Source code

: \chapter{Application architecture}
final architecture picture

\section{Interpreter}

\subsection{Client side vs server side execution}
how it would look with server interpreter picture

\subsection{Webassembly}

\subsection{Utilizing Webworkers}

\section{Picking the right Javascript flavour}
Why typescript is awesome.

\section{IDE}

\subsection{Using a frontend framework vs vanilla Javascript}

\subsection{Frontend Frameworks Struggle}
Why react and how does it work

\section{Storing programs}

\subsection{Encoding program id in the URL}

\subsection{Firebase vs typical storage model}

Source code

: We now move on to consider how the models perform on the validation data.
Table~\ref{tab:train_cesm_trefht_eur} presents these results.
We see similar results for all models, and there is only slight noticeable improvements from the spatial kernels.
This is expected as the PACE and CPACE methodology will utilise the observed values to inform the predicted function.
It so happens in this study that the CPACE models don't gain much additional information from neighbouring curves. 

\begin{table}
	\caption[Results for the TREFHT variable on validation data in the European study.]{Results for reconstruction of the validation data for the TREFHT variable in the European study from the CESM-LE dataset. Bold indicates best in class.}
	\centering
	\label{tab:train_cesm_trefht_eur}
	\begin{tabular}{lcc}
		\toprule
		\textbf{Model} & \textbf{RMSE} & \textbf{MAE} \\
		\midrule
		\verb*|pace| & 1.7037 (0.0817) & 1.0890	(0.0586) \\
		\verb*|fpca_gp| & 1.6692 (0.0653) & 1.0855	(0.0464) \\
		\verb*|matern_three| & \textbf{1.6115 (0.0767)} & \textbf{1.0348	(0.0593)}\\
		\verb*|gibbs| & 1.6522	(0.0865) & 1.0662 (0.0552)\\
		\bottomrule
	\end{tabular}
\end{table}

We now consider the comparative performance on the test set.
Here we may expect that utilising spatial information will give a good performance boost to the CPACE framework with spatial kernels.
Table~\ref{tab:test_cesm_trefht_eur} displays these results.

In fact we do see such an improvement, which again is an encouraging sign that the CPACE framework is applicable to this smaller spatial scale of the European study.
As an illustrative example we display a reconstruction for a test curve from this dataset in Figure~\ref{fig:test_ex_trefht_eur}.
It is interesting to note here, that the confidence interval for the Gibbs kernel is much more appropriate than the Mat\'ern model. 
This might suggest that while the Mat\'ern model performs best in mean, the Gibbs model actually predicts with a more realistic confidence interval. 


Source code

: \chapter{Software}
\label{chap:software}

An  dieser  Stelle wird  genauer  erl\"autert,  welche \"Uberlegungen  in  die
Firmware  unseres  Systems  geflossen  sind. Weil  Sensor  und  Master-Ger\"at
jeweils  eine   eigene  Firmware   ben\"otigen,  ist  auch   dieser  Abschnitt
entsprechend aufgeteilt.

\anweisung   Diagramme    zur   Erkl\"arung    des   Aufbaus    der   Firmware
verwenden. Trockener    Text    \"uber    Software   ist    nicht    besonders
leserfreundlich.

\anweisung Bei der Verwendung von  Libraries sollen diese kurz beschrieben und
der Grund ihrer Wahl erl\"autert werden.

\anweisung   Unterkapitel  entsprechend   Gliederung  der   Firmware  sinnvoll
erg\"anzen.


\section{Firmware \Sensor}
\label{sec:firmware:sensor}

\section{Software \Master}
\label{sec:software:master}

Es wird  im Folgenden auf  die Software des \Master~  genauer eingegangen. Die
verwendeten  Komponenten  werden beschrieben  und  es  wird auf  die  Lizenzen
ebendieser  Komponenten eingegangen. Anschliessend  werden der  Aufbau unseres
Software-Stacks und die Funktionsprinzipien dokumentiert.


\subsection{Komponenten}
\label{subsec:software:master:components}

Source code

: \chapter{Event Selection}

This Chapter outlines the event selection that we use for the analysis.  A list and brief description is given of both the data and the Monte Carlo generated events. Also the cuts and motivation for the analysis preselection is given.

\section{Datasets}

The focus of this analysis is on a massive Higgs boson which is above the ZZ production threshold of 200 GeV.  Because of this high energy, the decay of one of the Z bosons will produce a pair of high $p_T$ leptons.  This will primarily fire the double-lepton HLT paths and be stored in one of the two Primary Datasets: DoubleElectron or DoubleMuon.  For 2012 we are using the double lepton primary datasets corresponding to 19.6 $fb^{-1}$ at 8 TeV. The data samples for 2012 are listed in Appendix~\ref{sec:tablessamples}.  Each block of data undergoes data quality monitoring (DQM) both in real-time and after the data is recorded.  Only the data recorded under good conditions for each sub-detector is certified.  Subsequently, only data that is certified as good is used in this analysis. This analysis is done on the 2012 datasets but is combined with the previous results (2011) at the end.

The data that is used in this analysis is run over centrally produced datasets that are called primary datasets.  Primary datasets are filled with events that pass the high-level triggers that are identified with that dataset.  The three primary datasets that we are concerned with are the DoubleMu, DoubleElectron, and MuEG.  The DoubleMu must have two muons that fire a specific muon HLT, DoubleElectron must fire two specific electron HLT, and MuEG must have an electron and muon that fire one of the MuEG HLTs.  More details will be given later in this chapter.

┄┄┄┄┄┄┄┄┄┄┄┄┄┄┄┄┄┄┄┄

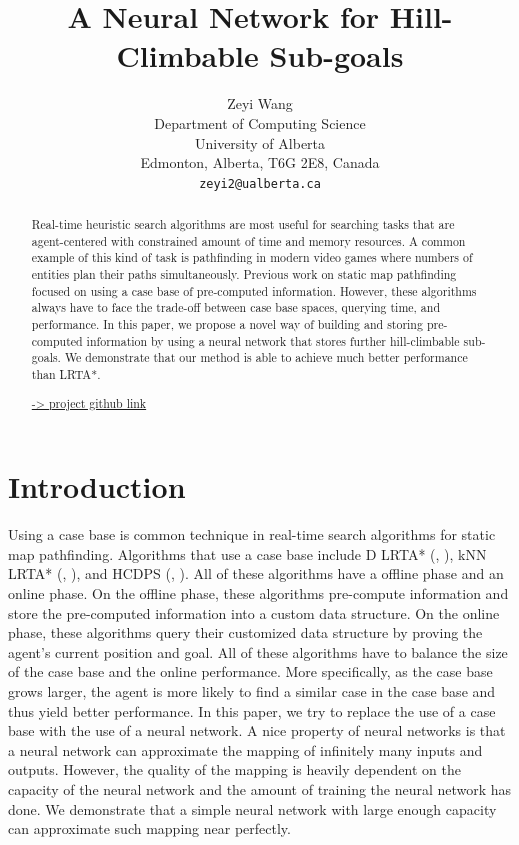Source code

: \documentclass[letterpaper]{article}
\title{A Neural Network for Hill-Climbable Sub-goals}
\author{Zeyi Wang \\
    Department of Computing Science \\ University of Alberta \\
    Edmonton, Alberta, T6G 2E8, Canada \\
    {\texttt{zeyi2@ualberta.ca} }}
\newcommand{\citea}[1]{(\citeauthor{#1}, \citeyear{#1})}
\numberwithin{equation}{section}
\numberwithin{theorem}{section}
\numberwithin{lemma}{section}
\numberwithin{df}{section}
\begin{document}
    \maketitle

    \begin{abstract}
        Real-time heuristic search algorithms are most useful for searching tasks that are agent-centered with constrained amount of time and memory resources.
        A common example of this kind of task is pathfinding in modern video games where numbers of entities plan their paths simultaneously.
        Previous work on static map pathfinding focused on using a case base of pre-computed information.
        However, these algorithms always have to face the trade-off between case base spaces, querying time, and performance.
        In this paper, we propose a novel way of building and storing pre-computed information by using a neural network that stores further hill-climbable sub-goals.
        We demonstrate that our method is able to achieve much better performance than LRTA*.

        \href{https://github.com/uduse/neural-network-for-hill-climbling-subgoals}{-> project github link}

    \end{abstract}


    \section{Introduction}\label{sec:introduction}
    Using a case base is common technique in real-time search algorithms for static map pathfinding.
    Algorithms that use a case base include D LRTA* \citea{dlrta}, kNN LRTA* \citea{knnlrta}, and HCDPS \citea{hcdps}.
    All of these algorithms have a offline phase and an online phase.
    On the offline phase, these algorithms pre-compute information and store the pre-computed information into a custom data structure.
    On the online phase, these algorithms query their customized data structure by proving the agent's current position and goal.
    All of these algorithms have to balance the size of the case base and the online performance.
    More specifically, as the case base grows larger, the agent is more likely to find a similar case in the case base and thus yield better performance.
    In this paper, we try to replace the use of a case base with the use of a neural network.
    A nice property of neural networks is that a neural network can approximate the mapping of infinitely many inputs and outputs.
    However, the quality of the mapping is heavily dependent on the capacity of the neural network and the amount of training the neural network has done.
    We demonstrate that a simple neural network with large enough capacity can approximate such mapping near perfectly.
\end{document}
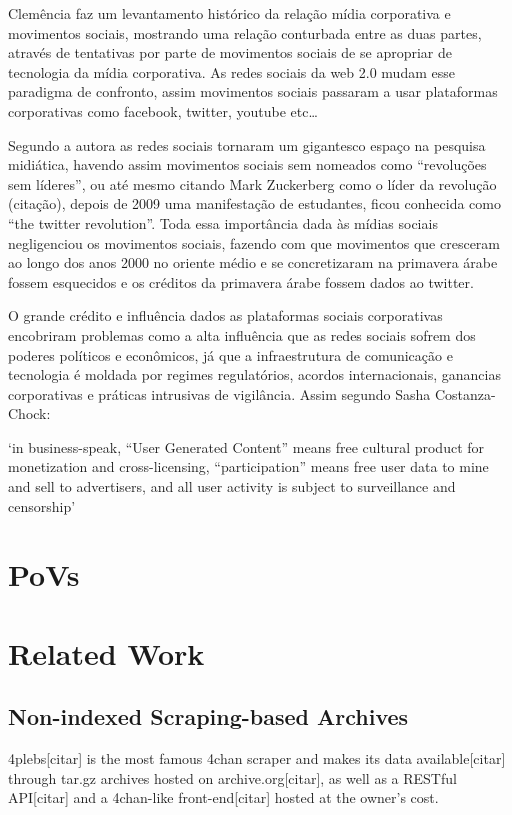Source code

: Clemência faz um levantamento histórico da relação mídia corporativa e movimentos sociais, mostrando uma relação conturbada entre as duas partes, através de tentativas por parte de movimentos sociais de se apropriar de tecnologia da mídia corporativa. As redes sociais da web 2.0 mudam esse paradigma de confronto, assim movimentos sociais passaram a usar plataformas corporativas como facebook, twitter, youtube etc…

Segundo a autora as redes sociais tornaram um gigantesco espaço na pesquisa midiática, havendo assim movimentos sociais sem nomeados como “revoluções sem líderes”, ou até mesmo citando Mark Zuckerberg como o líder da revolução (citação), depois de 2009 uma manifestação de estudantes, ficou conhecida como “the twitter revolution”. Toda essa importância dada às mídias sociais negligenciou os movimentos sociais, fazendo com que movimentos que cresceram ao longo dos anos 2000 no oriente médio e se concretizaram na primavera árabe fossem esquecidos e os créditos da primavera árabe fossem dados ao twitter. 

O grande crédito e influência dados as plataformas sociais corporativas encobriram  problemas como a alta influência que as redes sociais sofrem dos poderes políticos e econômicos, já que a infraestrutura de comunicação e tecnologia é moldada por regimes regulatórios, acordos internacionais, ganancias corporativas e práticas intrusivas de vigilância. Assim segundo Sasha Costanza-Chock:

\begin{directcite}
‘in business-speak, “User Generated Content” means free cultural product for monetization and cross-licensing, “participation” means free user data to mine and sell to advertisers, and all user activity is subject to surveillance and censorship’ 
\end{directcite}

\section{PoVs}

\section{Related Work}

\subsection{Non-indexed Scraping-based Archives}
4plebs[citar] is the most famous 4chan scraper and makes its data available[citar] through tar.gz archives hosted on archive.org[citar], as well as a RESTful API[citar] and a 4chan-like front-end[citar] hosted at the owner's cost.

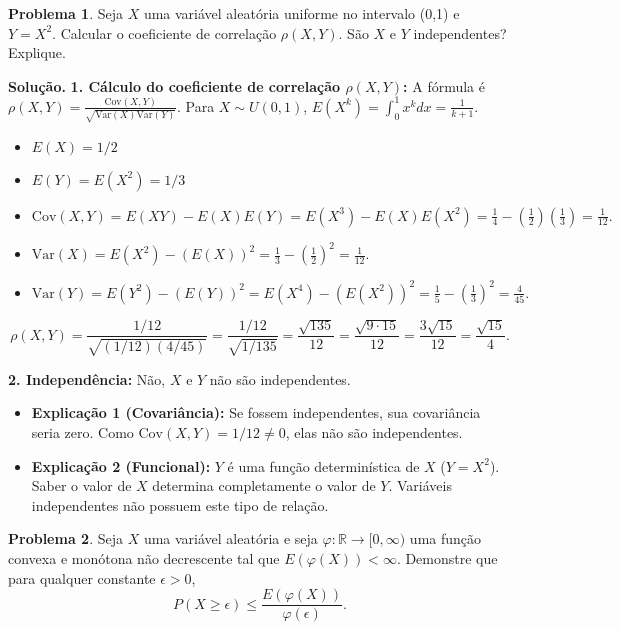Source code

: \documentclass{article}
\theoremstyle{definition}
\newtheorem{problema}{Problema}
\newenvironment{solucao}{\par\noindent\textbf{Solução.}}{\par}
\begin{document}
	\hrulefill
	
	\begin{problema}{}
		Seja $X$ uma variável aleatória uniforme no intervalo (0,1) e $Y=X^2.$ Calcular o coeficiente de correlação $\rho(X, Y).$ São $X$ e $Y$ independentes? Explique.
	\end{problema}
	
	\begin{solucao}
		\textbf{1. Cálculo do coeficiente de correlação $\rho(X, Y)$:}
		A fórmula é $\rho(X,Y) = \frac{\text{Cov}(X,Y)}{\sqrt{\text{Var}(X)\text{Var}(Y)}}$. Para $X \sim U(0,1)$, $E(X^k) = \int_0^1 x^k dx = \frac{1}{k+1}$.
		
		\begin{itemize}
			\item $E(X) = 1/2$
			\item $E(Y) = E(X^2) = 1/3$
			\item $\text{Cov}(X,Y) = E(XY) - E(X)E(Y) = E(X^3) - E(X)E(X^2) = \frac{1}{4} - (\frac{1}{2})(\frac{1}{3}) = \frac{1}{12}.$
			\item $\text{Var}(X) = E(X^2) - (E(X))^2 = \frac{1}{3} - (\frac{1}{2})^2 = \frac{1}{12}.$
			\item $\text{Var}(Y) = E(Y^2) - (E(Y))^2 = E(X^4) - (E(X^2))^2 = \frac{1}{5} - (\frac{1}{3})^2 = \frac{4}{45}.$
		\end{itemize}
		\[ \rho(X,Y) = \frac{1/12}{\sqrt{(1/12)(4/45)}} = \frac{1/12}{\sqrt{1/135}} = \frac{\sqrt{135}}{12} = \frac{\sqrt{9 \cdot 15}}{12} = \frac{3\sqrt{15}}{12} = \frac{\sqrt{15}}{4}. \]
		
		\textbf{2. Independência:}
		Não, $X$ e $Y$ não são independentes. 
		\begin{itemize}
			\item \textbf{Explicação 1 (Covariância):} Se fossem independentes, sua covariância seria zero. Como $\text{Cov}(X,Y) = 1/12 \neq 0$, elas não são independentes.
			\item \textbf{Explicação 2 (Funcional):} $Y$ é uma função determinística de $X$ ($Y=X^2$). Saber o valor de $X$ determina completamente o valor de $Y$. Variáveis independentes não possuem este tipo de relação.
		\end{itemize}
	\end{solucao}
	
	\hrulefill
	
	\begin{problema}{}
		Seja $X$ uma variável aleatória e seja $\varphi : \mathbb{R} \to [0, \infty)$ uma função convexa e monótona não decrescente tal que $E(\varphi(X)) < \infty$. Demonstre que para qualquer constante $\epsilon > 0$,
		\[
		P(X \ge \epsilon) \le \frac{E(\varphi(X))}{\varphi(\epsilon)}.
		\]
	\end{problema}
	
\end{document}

┄┄┄┄┄┄┄┄┄┄┄┄┄┄┄┄┄┄┄┄

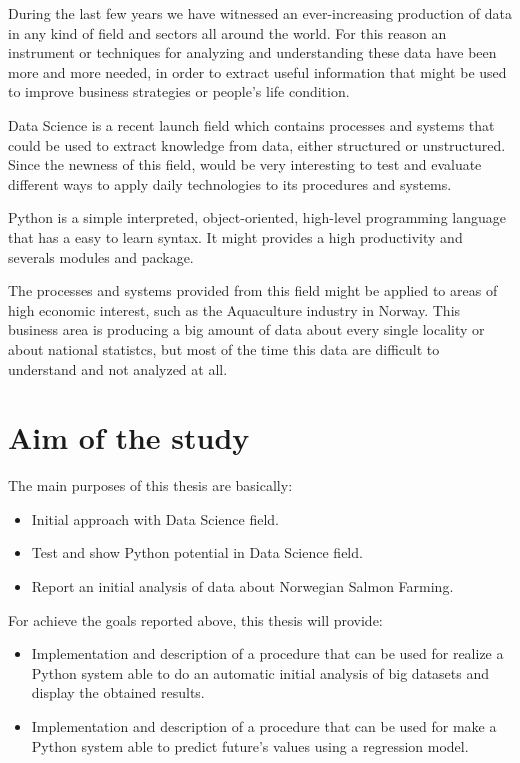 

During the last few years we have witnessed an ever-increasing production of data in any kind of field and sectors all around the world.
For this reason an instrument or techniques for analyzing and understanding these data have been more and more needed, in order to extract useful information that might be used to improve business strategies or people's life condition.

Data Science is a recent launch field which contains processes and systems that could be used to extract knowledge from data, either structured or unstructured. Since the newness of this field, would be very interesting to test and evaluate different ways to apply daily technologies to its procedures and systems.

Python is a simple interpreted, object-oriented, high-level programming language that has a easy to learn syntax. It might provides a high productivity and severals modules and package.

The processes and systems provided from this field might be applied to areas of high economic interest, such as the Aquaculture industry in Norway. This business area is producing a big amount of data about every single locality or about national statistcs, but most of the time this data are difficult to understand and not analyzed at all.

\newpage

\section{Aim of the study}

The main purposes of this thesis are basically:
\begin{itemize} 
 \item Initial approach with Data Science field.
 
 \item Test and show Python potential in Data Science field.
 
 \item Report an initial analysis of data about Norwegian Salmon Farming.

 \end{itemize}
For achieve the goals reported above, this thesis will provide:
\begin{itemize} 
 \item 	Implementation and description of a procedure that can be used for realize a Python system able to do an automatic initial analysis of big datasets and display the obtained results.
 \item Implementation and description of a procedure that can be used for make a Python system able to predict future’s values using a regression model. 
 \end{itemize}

┄┄┄┄┄┄┄┄┄┄┄┄┄┄┄┄┄┄┄┄

**Task**
The answer should be a number alone: the count of lines in the records that hold the word "spatial".

**Response box**
3